(Records to use begins)
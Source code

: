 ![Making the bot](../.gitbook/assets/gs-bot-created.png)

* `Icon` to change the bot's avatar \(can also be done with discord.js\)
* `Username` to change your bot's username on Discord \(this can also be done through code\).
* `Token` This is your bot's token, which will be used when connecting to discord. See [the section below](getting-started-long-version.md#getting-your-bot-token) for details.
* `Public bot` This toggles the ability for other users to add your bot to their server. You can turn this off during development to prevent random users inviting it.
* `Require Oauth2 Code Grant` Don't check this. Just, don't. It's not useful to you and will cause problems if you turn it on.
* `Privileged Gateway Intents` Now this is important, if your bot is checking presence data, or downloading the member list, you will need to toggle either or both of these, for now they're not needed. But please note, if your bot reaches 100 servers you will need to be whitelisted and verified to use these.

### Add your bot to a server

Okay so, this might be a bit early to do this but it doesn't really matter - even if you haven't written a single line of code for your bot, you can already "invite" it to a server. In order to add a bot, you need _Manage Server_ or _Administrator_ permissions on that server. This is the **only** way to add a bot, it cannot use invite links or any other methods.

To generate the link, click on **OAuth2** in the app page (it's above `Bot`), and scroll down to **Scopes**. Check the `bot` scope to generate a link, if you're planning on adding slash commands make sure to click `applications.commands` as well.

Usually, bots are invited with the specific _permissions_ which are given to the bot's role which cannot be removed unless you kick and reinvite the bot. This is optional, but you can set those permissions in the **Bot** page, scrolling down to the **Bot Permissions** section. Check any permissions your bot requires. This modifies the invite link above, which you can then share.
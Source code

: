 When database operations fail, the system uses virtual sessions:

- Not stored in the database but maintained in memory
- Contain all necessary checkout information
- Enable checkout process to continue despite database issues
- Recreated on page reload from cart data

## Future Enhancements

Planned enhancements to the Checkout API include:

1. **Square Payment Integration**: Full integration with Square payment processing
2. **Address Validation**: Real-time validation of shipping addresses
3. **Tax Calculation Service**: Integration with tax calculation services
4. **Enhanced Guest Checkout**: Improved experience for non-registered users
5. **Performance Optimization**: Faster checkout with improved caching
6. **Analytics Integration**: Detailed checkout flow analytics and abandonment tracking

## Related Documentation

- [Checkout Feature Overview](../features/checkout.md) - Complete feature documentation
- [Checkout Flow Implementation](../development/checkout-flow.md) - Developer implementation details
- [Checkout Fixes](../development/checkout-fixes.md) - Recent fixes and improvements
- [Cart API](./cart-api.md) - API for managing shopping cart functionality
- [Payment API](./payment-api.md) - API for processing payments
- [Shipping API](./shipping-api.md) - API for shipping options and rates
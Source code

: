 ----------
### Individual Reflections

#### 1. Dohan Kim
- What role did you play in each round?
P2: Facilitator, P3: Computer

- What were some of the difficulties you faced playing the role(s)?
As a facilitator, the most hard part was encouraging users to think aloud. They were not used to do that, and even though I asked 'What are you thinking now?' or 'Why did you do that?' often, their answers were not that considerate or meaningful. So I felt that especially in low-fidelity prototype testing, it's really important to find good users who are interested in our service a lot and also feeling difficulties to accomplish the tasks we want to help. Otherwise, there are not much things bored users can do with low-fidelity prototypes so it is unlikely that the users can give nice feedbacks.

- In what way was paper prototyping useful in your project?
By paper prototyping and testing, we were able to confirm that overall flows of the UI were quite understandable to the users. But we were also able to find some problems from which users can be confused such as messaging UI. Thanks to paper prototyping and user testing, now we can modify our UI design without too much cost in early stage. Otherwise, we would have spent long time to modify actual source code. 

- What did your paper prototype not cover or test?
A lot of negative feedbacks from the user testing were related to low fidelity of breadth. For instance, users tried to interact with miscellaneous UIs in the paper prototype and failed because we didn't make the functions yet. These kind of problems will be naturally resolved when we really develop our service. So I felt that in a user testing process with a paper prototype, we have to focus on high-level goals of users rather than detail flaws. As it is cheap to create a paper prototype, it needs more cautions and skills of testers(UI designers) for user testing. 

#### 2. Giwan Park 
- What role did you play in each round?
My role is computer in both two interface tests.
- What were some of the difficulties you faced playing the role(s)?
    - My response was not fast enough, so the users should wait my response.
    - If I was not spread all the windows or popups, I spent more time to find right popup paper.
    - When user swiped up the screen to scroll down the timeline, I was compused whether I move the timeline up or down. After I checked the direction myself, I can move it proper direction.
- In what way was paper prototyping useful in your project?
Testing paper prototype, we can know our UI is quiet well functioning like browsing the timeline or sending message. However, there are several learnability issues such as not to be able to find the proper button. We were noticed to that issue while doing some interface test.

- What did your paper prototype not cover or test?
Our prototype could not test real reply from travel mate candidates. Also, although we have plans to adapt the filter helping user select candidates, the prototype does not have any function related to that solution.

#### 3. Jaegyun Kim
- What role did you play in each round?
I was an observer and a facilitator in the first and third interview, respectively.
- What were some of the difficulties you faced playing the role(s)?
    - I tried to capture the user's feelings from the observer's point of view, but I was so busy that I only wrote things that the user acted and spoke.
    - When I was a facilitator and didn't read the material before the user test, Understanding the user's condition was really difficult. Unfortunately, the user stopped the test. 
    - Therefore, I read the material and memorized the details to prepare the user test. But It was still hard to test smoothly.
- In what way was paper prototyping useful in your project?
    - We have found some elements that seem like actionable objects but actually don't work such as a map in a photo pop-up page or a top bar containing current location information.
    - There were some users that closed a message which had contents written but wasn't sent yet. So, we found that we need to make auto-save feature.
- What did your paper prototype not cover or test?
(Records to use ends)
What you should do: Copy each line above where "payment" appears.

Solution to this task:
1. **Square Payment Integration**: Full integration with Square payment processing
- [Payment API](./payment-api.md) - API for processing payments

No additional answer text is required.